# TASK ITEM
Return only the lines from the top of the data down to the one that holds "https://www.azul.com/downloads/?package=jdk", both included, without any pictures.
TASK INPUTS START
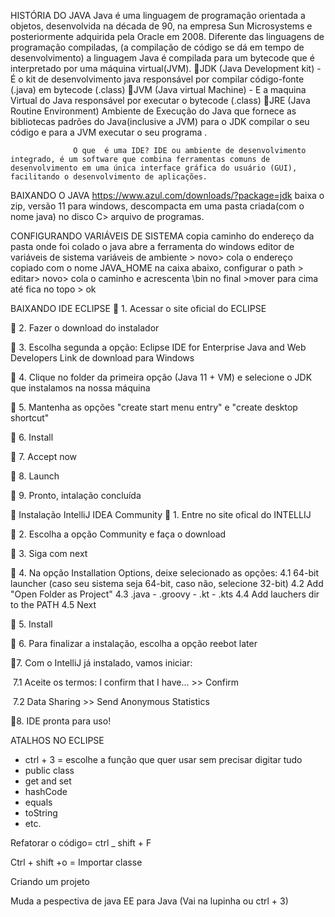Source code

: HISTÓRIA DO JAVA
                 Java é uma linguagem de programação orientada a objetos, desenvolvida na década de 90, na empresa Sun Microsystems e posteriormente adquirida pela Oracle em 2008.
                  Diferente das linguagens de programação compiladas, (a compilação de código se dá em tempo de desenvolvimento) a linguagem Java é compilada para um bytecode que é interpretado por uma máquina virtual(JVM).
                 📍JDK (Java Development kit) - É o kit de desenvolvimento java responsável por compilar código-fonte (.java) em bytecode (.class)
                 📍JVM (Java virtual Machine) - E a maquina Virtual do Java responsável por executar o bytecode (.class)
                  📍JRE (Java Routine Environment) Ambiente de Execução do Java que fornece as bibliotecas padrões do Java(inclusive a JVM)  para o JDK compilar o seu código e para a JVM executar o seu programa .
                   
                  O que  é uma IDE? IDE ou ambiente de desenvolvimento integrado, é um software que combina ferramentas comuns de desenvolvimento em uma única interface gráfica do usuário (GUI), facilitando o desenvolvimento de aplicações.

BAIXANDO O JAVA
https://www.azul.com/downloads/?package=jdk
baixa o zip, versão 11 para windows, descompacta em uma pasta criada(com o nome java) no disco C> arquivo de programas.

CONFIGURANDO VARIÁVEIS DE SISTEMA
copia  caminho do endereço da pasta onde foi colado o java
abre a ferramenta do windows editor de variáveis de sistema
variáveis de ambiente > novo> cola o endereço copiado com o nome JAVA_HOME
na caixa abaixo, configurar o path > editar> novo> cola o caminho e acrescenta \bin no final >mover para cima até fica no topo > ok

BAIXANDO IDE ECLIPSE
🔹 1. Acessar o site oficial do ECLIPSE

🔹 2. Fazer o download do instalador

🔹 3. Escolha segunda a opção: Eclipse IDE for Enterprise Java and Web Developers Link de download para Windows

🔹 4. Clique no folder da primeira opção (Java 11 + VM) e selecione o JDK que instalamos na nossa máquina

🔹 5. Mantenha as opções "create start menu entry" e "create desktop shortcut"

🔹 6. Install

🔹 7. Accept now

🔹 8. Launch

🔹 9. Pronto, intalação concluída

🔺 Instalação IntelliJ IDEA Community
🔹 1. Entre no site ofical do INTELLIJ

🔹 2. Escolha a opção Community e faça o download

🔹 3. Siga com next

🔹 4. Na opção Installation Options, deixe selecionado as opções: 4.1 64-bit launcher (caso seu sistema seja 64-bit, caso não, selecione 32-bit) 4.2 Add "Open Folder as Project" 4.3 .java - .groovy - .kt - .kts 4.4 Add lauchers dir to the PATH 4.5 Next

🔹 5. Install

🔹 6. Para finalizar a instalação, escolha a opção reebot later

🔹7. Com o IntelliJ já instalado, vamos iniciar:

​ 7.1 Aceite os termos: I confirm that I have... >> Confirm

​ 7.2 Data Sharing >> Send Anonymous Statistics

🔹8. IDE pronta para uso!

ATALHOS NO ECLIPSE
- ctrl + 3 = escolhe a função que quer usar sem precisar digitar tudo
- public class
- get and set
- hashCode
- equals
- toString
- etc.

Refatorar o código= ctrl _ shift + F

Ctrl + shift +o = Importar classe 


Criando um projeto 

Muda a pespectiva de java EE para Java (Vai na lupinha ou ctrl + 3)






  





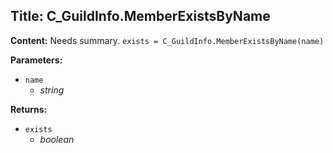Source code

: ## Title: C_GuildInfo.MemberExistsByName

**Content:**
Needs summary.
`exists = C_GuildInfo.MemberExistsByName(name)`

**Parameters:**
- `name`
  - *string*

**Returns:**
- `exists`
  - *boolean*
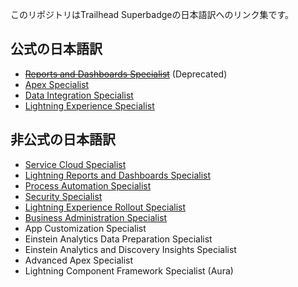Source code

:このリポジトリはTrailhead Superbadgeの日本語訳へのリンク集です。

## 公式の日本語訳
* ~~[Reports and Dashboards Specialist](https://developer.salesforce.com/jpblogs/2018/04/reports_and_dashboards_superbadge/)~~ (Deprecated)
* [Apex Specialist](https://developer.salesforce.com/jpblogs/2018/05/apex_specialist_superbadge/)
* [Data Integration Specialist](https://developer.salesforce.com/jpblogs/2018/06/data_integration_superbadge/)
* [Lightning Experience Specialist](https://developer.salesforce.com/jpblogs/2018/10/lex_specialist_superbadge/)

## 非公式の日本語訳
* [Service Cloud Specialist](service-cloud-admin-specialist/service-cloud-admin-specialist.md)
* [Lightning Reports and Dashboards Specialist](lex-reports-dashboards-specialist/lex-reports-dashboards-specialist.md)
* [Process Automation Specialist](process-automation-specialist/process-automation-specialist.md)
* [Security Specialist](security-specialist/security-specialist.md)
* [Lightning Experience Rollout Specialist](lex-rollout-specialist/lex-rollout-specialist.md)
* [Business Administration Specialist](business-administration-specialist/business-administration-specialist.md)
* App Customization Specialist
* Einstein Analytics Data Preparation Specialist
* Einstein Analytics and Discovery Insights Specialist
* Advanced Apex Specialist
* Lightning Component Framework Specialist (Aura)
TASK INPUTS END
# TASK RESPONSE
Source code

: HISTÓRIA DO JAVA
                 Java é uma linguagem de programação orientada a objetos, desenvolvida na década de 90, na empresa Sun Microsystems e posteriormente adquirida pela Oracle em 2008.
                  Diferente das linguagens de programação compiladas, (a compilação de código se dá em tempo de desenvolvimento) a linguagem Java é compilada para um bytecode que é interpretado por uma máquina virtual(JVM).
                 📍JDK (Java Development kit) - É o kit de desenvolvimento java responsável por compilar código-fonte (.java) em bytecode (.class)
                 📍JVM (Java virtual Machine) - E a maquina Virtual do Java responsável por executar o bytecode (.class)
                  📍JRE (Java Routine Environment) Ambiente de Execução do Java que fornece as bibliotecas padrões do Java(inclusive a JVM)  para o JDK compilar o seu código e para a JVM executar o seu programa .
                   
                  O que  é uma IDE? IDE ou ambiente de desenvolvimento integrado, é um software que combina ferramentas comuns de desenvolvimento em uma única interface gráfica do usuário (GUI), facilitando o desenvolvimento de aplicações.

BAIXANDO O JAVA
https://www.azul.com/downloads/?package=jdk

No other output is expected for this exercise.